The Appalachian Regional Commission (ARC), the Delta Regional Authority, the Denali Commission, the Southeast Crescent Regional Commission, Southwest Border Regional Commission, the Northern Border Regional Commission, and the Great Lakes Authority receive funding that, “is set aside for special geographical designations rather than applied across the country based on objective criteria indicating local areas’ levels of distress,” according to President Trump’s fiscal year (FY) 2021 budget request. While these commissions serve certain sections of the country, the funds they distribute, like a $750,000 ARC grant for a Buc-ee’s location in Athens, Alabama, often serve special business interests. Buc-ee’s is one of the largest privately held corporations in the U.S. and can clearly finance its own expansion without taxpayer dollars.
These commissions have also received hundreds of millions of dollars in earmarks from members of Congress as described in CAGW’s annual Pig Book. For example, the Delta Regional Authority has received 18 earmarks totaling $177.9 million since FY 2003, and the ARC, currently co-chaired by Gayle Manchin, the wife of retiring Senator Joe Manchin (D-W.V.), has received 14 earmarks totaling $413.8 million since FY 1995 for projects in Alabama, Kentucky, and West Virginia.
The Denali Commission, the only commission with a single-state mandate to attract businesses to Alaska, has received 32 earmarks totaling $349.9 million since FY 2000. In 2013, the commission’s own inspector general, Mike Marsh, questioned the agency’s existence when he stated, “I have concluded that [the Commission] is a congressional experiment that hasn’t worked out in practice. … I recommend that Congress put its money elsewhere.”

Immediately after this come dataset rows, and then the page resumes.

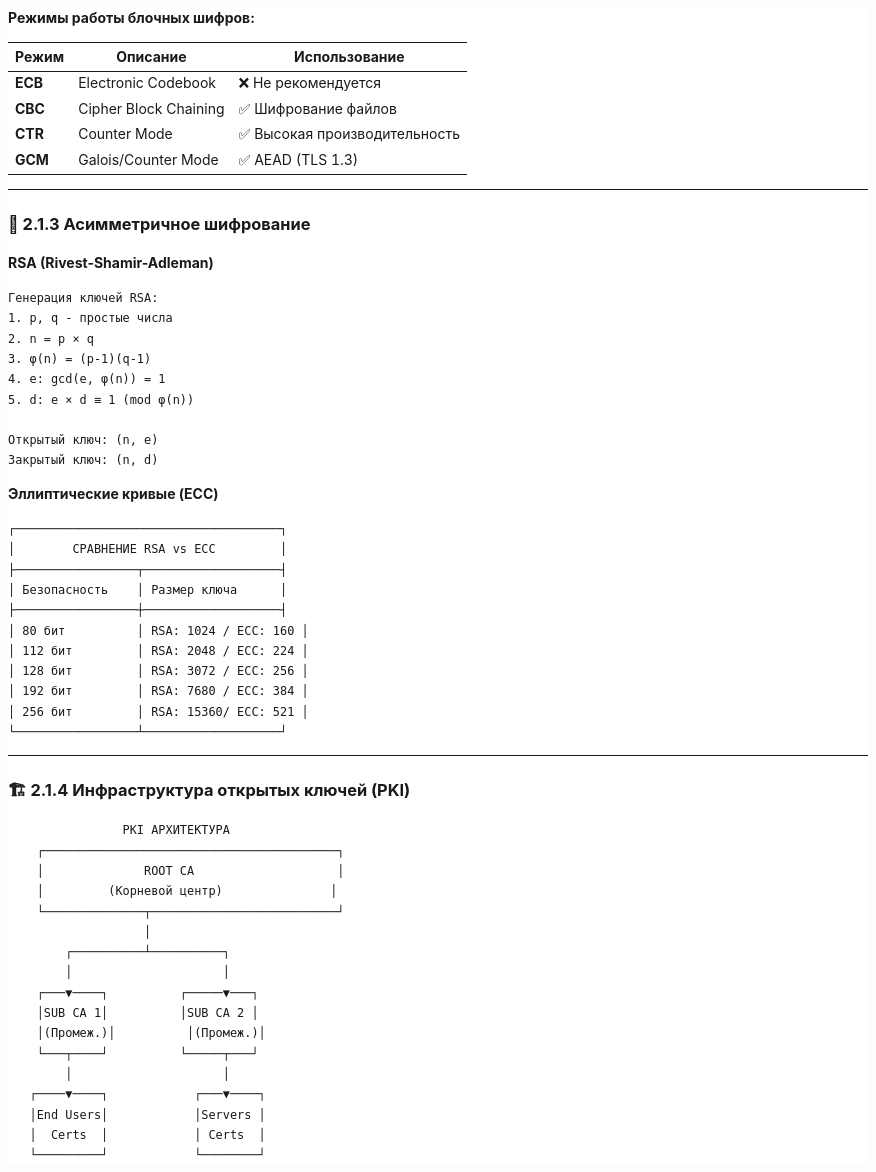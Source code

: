 **Режимы работы блочных шифров:**

| Режим | Описание | Использование |
|-------|----------|---------------|
| **ECB** | Electronic Codebook | ❌ Не рекомендуется |
| **CBC** | Cipher Block Chaining | ✅ Шифрование файлов |
| **CTR** | Counter Mode | ✅ Высокая производительность |
| **GCM** | Galois/Counter Mode | ✅ AEAD (TLS 1.3) |

---

### 🔐 2.1.3 Асимметричное шифрование

**RSA (Rivest-Shamir-Adleman)**

```
Генерация ключей RSA:
1. p, q - простые числа
2. n = p × q
3. φ(n) = (p-1)(q-1)
4. e: gcd(e, φ(n)) = 1
5. d: e × d ≡ 1 (mod φ(n))

Открытый ключ: (n, e)
Закрытый ключ: (n, d)
```

**Эллиптические кривые (ECC)**

```
┌─────────────────────────────────────┐
│        СРАВНЕНИЕ RSA vs ECC         │
├─────────────────┬───────────────────┤
│ Безопасность    │ Размер ключа      │
├─────────────────┼───────────────────┤
│ 80 бит          │ RSA: 1024 / ECC: 160 │
│ 112 бит         │ RSA: 2048 / ECC: 224 │
│ 128 бит         │ RSA: 3072 / ECC: 256 │
│ 192 бит         │ RSA: 7680 / ECC: 384 │
│ 256 бит         │ RSA: 15360/ ECC: 521 │
└─────────────────┴───────────────────┘
```

---

### 🏗️ 2.1.4 Инфраструктура открытых ключей (PKI)

```
                PKI АРХИТЕКТУРА
    ┌─────────────────────────────────────────┐
    │              ROOT CA                    │
    │         (Корневой центр)               │
    └──────────────┬──────────────────────────┘
                   │
        ┌──────────┴──────────┐
        │                     │
    ┌───▼────┐          ┌─────▼───┐
    │SUB CA 1│          │SUB CA 2 │
    │(Промеж.)│          │(Промеж.)│
    └───┬────┘          └─────┬───┘
        │                     │
   ┌────▼────┐            ┌───▼────┐
   │End Users│            │Servers │
   │  Certs  │            │ Certs  │
   └─────────┘            └────────┘
```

Adopting CAGW’s recommendation that Congress eliminate these regional agencies would save taxpayers $287.1 million in the first year and $1.4 billion over five years. Each of former President Trump’s budgets from FY 2018 through FY 2021 proposed the elimination of the Delta Regional Authority, the Denali Commission, and the Northern Border Regional Commission, stating that they are duplicative of other federal programs. In their efforts to make the government more efficient, the elimination of regional commissions would be a good start for the DOGE and Congress’ DOGE Caucuses to show that they are serious about cutting waste, reducing pork-barrel spending, and keeping hungry special interests from devouring the taxpayers’ hard-earned dollars.